• Your assignment: Go through the records line by line. Report how many lines contain "selectors", with nothing else.

Extracted records
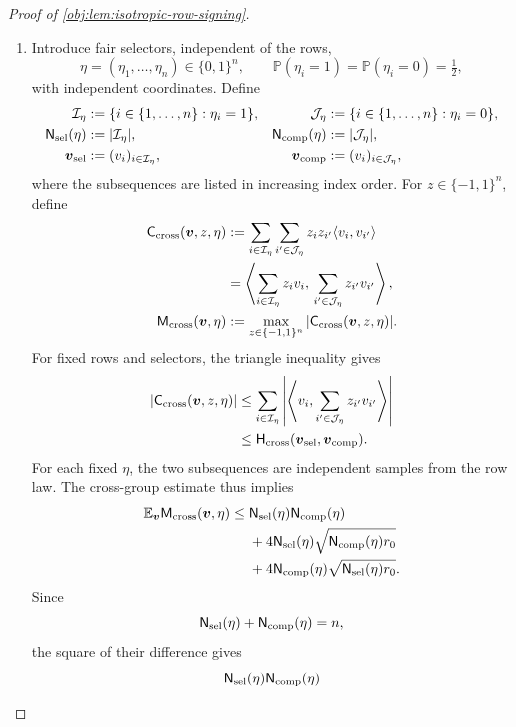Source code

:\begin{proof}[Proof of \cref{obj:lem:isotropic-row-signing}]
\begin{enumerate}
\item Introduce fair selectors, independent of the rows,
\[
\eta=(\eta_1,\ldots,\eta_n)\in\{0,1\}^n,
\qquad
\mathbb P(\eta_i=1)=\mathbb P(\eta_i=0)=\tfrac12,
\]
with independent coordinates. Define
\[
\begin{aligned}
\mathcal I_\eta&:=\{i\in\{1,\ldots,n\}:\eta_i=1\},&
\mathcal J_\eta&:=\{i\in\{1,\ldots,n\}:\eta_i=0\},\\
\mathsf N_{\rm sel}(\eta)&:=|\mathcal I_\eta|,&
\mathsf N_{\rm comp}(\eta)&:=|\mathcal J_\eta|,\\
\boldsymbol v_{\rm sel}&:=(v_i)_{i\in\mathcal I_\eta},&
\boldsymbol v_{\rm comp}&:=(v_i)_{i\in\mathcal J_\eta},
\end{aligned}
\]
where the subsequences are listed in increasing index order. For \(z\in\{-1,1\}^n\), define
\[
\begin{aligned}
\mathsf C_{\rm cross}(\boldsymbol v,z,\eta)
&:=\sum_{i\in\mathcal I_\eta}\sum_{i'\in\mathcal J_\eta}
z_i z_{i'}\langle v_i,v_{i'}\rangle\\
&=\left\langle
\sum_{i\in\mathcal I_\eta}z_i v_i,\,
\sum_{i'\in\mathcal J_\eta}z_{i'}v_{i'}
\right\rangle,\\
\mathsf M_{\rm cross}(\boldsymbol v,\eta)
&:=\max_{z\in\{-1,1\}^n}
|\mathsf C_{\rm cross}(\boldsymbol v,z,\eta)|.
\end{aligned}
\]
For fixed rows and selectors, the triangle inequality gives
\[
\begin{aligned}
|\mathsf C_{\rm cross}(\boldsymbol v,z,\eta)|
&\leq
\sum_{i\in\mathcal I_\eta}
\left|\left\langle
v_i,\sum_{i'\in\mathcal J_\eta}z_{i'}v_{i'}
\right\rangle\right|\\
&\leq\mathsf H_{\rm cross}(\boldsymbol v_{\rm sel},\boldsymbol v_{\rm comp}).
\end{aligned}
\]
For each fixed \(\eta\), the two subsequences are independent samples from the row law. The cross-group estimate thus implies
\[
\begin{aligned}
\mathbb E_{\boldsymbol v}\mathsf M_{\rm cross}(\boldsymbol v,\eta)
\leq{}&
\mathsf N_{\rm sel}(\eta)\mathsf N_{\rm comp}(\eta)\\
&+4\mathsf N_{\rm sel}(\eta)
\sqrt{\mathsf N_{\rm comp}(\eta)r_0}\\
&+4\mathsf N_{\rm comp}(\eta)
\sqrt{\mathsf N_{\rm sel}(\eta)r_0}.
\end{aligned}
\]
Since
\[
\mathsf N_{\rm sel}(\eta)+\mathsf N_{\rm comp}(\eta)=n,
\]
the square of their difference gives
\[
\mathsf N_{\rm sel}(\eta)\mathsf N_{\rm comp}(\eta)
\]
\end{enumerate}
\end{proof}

• Result of the task: 2